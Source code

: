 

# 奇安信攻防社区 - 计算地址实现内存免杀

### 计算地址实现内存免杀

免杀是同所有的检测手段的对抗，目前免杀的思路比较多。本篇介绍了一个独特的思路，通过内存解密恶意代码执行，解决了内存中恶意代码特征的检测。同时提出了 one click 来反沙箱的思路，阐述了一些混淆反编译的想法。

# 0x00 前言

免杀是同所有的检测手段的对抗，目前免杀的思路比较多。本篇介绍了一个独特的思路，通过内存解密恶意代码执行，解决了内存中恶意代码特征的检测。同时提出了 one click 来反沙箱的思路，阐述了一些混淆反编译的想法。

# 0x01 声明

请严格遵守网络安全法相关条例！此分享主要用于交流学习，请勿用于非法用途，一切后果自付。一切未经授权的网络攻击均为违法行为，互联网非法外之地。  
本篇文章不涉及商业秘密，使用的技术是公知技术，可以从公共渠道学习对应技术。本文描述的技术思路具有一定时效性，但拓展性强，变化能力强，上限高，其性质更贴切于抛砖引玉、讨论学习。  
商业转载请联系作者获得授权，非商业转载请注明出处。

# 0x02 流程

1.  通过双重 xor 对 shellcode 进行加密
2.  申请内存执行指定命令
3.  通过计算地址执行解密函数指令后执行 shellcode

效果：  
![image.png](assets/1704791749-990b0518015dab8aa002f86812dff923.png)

» TASK TO CARRY OUT
What is needed is an exact printout of every line from the one with "本篇文章不涉及商业秘密，使用" through the end of the data, including both, and nothing more.

» YOUR RESPONSE
本篇文章不涉及商业秘密，使用的技术是公知技术，可以从公共渠道学习对应技术。本文描述的技术思路具有一定时效性，但拓展性强，变化能力强，上限高，其性质更贴切于抛砖引玉、讨论学习。  
商业转载请联系作者获得授权，非商业转载请注明出处。

# 0x02 流程

1.  通过双重 xor 对 shellcode 进行加密
2.  申请内存执行指定命令
3.  通过计算地址执行解密函数指令后执行 shellcode

效果：  
![image.png](assets/1704791749-990b0518015dab8aa002f86812dff923.png)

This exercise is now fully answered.